Scalability in terms of storage is most often thought of as the ability to add storage capacity quickly and non-disruptively when the storage system begins to run out of disk space. Adding disk capacity when it’s needed is critical for a storage system. The cost of storage is continually decreasing and the longer the storage manager can wait before adding that storage the better. This ‘just in time’ treatment of storage expansion also requires that it be done during the middle of the day, without fear of an outage. And implementation has to be completed and available to the connected environment quickly. While most storage systems can physically add storage capacity without disrupting the storage system itself, getting that storage assigned to the attached servers is not so easy. Most of these systems have no concept of storage virtualization technologies that abstract the individual hard drives from the assignment process. Each LUN has to be manually created and then manually provisioned to physically attaching servers. The unfortunate reality is that many systems don't have what should now be considered basic, functionality of storage spindle virtualization and thin provisioning. Legacy systems suffer from the complexity of both adding storage to the system itself and integrating that new storage through the storage network so that attached hosts can take advantage of it. Capacity scaling needs to change so that it can match the dynamic nature of the virtual environment.



What Needs To Scale? - Bandwidth


Scalability is not limited to capacity. Another area where scalability is important is in the area of storage I/O bandwidth, essentially the connection between the storage systems and the physical servers or hosts that are using it. As more I/O resource consuming hosts are deployed the storage infrastructure needs to have scalability of bandwidth performance. Bandwidth performance is not only needed on the storage system but also on the physical host itself. But most storage systems or solutions only concentrate on increasing storage bandwidth. As more virtual machines are stacked onto a single host that host needs greater and greater storage I/O bandwidth so it can handle the requests of those virtual machines. In other words, bandwidth between the virtual hosts and their storage systems needs to keep up with the increasing density of virtual machines on these hosts. This is going to require cost effective upgrades to the latest in network technology, like 10GbE, and better scaling of that bandwidth.

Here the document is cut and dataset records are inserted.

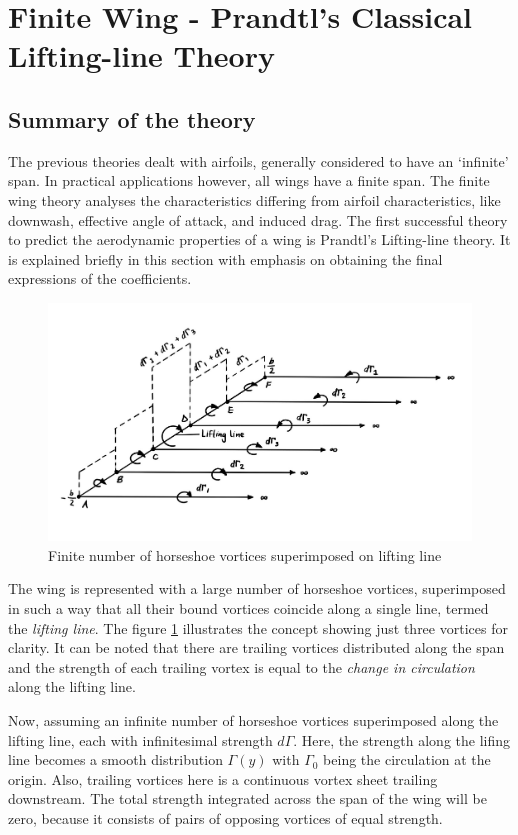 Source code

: \documentclass[letterpaper,12pt]{article}
\begin{document}
\section{Finite Wing - Prandtl's Classical Lifting-line Theory}
\subsection{Summary of the theory \cite{anderson}}
The previous theories dealt with airfoils, generally considered to have an `infinite' span. In practical applications however, all wings have a finite span. The finite wing theory analyses the characteristics differing from airfoil characteristics, like downwash, effective angle of attack, and induced drag.
The first successful theory to predict the aerodynamic properties of a wing is Prandtl's Lifting-line theory. It is explained briefly in this section with emphasis on obtaining the final expressions of the coefficients.

\begin{figure}[h]
\includegraphics[scale=0.4]{3.1_finite_vortices}
\centering
\caption{Finite number of horseshoe vortices superimposed on lifting line}
\label{3.1}
\end{figure}

The wing is represented with a large number of horseshoe vortices, superimposed in such a way that all their bound vortices coincide along a single line, termed the \textit{lifting line}. The figure \ref{3.1} illustrates the concept showing just three vortices for clarity. It can be noted that there are trailing vortices distributed along the span and the strength of each trailing vortex is equal to the \textit{change in circulation} along the lifting line.

Now, assuming an infinite number of horseshoe vortices superimposed along the lifting line, each with infinitesimal strength $d\Gamma$. Here, the strength along the lifing line becomes a smooth distribution $\Gamma(y)$ with $\Gamma_0$ being the circulation at the origin. Also, trailing vortices here is a continuous vortex sheet trailing downstream. The total strength integrated across the span of the wing will be zero, because it consists of pairs of opposing vortices of equal strength.
\end{document}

Once the network interface card has been upgraded to the fastest and most realistically affordable bandwidth, the storage manager has only one option left, add more cards and combine them via software. This is called interface or “link aggregation”. The speed of the individual network card can only go so far and most customers will look to some form of link aggregation to scale bandwidth performance to a given host. The advantage of aggregation is that it uses currently available interface cards and switch technology. Although switch ports are consumed more quickly and more interface cards need to be purchased, this is often far less expensive then upgrading to the next generation of higher speed bandwidth, if there is even an upgrade available.

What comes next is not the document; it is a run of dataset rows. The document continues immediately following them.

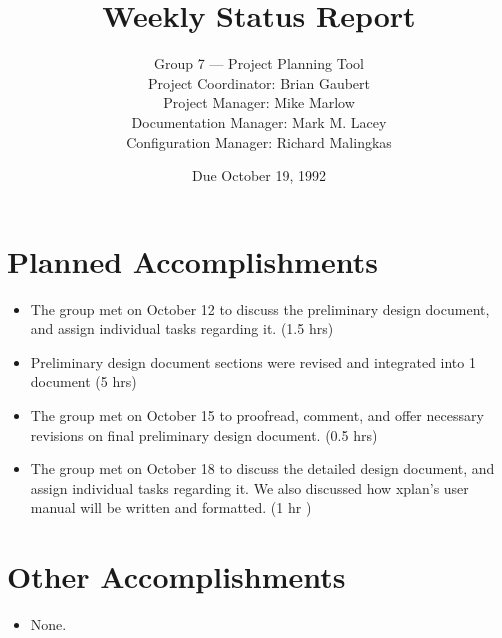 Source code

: 


\title{Weekly Status Report}

\author{Group 7 --- Project Planning Tool\\
Project Coordinator: Brian Gaubert\\
Project Manager: Mike Marlow\\
Documentation Manager: Mark M. Lacey\\
Configuration Manager: Richard Malingkas}

\date{Due October 19, 1992}

\maketitle

%
%
%
\section{Planned Accomplishments}
\begin{itemize}
	\item The group met on October 12 to discuss the preliminary
 design document, and assign individual tasks regarding it. (1.5 hrs)
	\item Preliminary design document sections were revised and integrated into 1 document (5 hrs)
	\item The group met on October 15 to proofread, comment, and offer
necessary revisions on final preliminary design document. (0.5 hrs)
	\item The group met on October 18 to discuss the detailed  
design document, and assign individual tasks regarding it.  We also discussed
how xplan's  user manual will be written and formatted. (1 hr )

\end{itemize}

%
%
%
\section{Other Accomplishments}
\begin{itemize}
	\item None.
\end{itemize}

For many protocols though, aggregating multiple network interface cards is a case of diminishing returns. This is especially true with the IP based protocols, as most IP link aggregation techniques require additional cards and do not effectively double performance. This is partly due to inefficiency in the aggregation process and because the IP to SCSI storage conversation is often done by the host CPU, not the interface card itself. As a result the more cards, the more conversions that need to take place, the greater the performance impact. FC aggregation on the other hand is more efficient, it doesn’t put more overhead on the host CPU. The problem is that each additional FC card adds cost and consumes additional, more expensive ports. In both the IP and FC based protocols adding interface cards may also cause some downtime as the aggregation of cards is made.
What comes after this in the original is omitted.